Tracy is fifteen years older than me and essentially out of the house by the time I was old enough to form memories. I have always wondered what our relationship would be like had I been born a few years earlier. On the other side of things, she gave birth to my first niece, Jessica, when I was four. Those close to me know that she was my "mini me" well into my adult years. Tracy has since blessed me with another niece, Nicole, and nephew, Tyler. They live in Maryland, and I wish we could see each other more often. I have another sister, Melissa, who is eight years older that me. In my younger years, we were a world apart. Luckily, adulthood has bridged that gap. She and I own a house with my husband now, and it's pretty safe to say that we are best friends.
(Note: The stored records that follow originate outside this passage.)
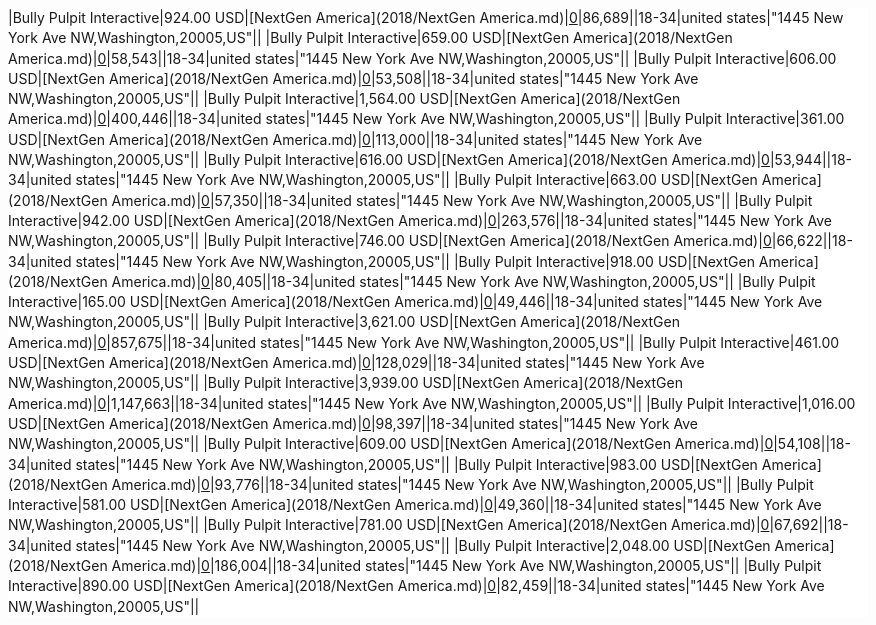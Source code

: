 |Bully Pulpit Interactive|924.00 USD|[NextGen America](2018/NextGen America.md)|[0](https://www.snap.com/political-ads/asset/27086596d4d7a7c4e94c59860db895c086876141d933599e8c1104339d8669a0?mediaType=mp4)|86,689||18-34|united states|"1445 New York Ave NW,Washington,20005,US"||
|Bully Pulpit Interactive|659.00 USD|[NextGen America](2018/NextGen America.md)|[0](https://www.snap.com/political-ads/asset/55a386660fb5e728a4121cbdc8cd3494d8c77bf966da87052903c7c29746416c?mediaType=mp4)|58,543||18-34|united states|"1445 New York Ave NW,Washington,20005,US"||
|Bully Pulpit Interactive|606.00 USD|[NextGen America](2018/NextGen America.md)|[0](https://www.snap.com/political-ads/asset/3a7de88d1bfda38c9666e937a89ee70cfd2ead6b9f6e14b12d52d063aa58548a?mediaType=mp4)|53,508||18-34|united states|"1445 New York Ave NW,Washington,20005,US"||
|Bully Pulpit Interactive|1,564.00 USD|[NextGen America](2018/NextGen America.md)|[0](https://www.snap.com/political-ads/asset/17e999953f5126cdac8f3428fecef522fbfe5feac81c1cfd7bceb63ec6ca41a9?mediaType=mp4)|400,446||18-34|united states|"1445 New York Ave NW,Washington,20005,US"||
|Bully Pulpit Interactive|361.00 USD|[NextGen America](2018/NextGen America.md)|[0](https://www.snap.com/political-ads/asset/ca5603d460ef9bfa304a36650cdada9f45c172a05d8be8a6a2c603577347bd6b?mediaType=mp4)|113,000||18-34|united states|"1445 New York Ave NW,Washington,20005,US"||
|Bully Pulpit Interactive|616.00 USD|[NextGen America](2018/NextGen America.md)|[0](https://www.snap.com/political-ads/asset/887edd280480a22ba8e117694af31672142a4c571b82b5fa3dbffc13e66043b6?mediaType=mp4)|53,944||18-34|united states|"1445 New York Ave NW,Washington,20005,US"||
|Bully Pulpit Interactive|663.00 USD|[NextGen America](2018/NextGen America.md)|[0](https://www.snap.com/political-ads/asset/569ba3f472922adc3d47e518f4c75c0a5bcf44e0666118d377859b6bd020a119?mediaType=mp4)|57,350||18-34|united states|"1445 New York Ave NW,Washington,20005,US"||
|Bully Pulpit Interactive|942.00 USD|[NextGen America](2018/NextGen America.md)|[0](https://www.snap.com/political-ads/asset/db945510ee0f3539506970f46cff9307dd95f6e395f9884029efa464fe8d8d87?mediaType=mp4)|263,576||18-34|united states|"1445 New York Ave NW,Washington,20005,US"||
|Bully Pulpit Interactive|746.00 USD|[NextGen America](2018/NextGen America.md)|[0](https://www.snap.com/political-ads/asset/ee16332882843beced4ff7d144271e19a8b511e848b7d07c9fe9d1184ad0d3a3?mediaType=mp4)|66,622||18-34|united states|"1445 New York Ave NW,Washington,20005,US"||
|Bully Pulpit Interactive|918.00 USD|[NextGen America](2018/NextGen America.md)|[0](https://www.snap.com/political-ads/asset/6227f0973a1393312319ccab16e736605eb9caea412c71841468904a5306c1d3?mediaType=mp4)|80,405||18-34|united states|"1445 New York Ave NW,Washington,20005,US"||
|Bully Pulpit Interactive|165.00 USD|[NextGen America](2018/NextGen America.md)|[0](https://www.snap.com/political-ads/asset/69afd0908271fd297e746f475433a65dcf72fad8e23a98280b7918f27d5ec8c9?mediaType=mp4)|49,446||18-34|united states|"1445 New York Ave NW,Washington,20005,US"||
|Bully Pulpit Interactive|3,621.00 USD|[NextGen America](2018/NextGen America.md)|[0](https://www.snap.com/political-ads/asset/1e527f65f1370350e033d1b0673c0d86d331e38397d65f7b24d00ed5f1f2aa1b?mediaType=mp4)|857,675||18-34|united states|"1445 New York Ave NW,Washington,20005,US"||
|Bully Pulpit Interactive|461.00 USD|[NextGen America](2018/NextGen America.md)|[0](https://www.snap.com/political-ads/asset/6dbfd56a73d98b96379121463b9d51625177c2002dae893f693997e24cb70f3c?mediaType=mp4)|128,029||18-34|united states|"1445 New York Ave NW,Washington,20005,US"||
|Bully Pulpit Interactive|3,939.00 USD|[NextGen America](2018/NextGen America.md)|[0](https://www.snap.com/political-ads/asset/c9c0870432ed5e141111a994aea3db01d0e133c0e7b908a1fd83d5e3388f2900?mediaType=mp4)|1,147,663||18-34|united states|"1445 New York Ave NW,Washington,20005,US"||
|Bully Pulpit Interactive|1,016.00 USD|[NextGen America](2018/NextGen America.md)|[0](https://www.snap.com/political-ads/asset/5515ef661f24dd0fceedcd617b81c01c568f46a99247ce2dc29ecb00afbde650?mediaType=mp4)|98,397||18-34|united states|"1445 New York Ave NW,Washington,20005,US"||
|Bully Pulpit Interactive|609.00 USD|[NextGen America](2018/NextGen America.md)|[0](https://www.snap.com/political-ads/asset/dc93235817daae7626f110cf80fba4a0a9747ee1b19ac05ec80ee803d3f985d3?mediaType=mp4)|54,108||18-34|united states|"1445 New York Ave NW,Washington,20005,US"||
|Bully Pulpit Interactive|983.00 USD|[NextGen America](2018/NextGen America.md)|[0](https://www.snap.com/political-ads/asset/4f9c03187556fc04b677efcc0a13e0bca4718e6505a39c03a831536351917cda?mediaType=mp4)|93,776||18-34|united states|"1445 New York Ave NW,Washington,20005,US"||
|Bully Pulpit Interactive|581.00 USD|[NextGen America](2018/NextGen America.md)|[0](https://www.snap.com/political-ads/asset/90027fc205fd39f60c020a28ac2b2827b2ff59b3b24a8fff4a1ecd6044826419?mediaType=mp4)|49,360||18-34|united states|"1445 New York Ave NW,Washington,20005,US"||
|Bully Pulpit Interactive|781.00 USD|[NextGen America](2018/NextGen America.md)|[0](https://www.snap.com/political-ads/asset/9059c92f687da068d03e92c952491c0f511504c00fe05e73f764505d763c9e34?mediaType=mp4)|67,692||18-34|united states|"1445 New York Ave NW,Washington,20005,US"||
|Bully Pulpit Interactive|2,048.00 USD|[NextGen America](2018/NextGen America.md)|[0](https://www.snap.com/political-ads/asset/b307428b77106de0003a4649edcedc2cc0cad4bc616b9be3aeb82c17de509276?mediaType=mp4)|186,004||18-34|united states|"1445 New York Ave NW,Washington,20005,US"||
|Bully Pulpit Interactive|890.00 USD|[NextGen America](2018/NextGen America.md)|[0](https://www.snap.com/political-ads/asset/278f39dfad9f8b5786ad01221d4a0a90ba46ab8bb10f47df7aa82d202d6a8554?mediaType=mp4)|82,459||18-34|united states|"1445 New York Ave NW,Washington,20005,US"||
School was also a happy place. I had the best childhood a girl could dream of. I always had an "easy time" with curriculum, making friends, and being excited about waking up in the morning. It wasn't until my junior year that I started battling depression. I didn't understand it because I knew how privileged that I was. I knew that my family had a history of depression but hadn't given it two thoughts.
My twenties seemed to be about heartache. I am 25 now, and I am just now familiarizing myself with who I used to be. I've had my highs, I've had my lows, and every emotion in between. This is my place to let go and be brutally honest. This is the story of my complete life. Not just the "happy" ever after.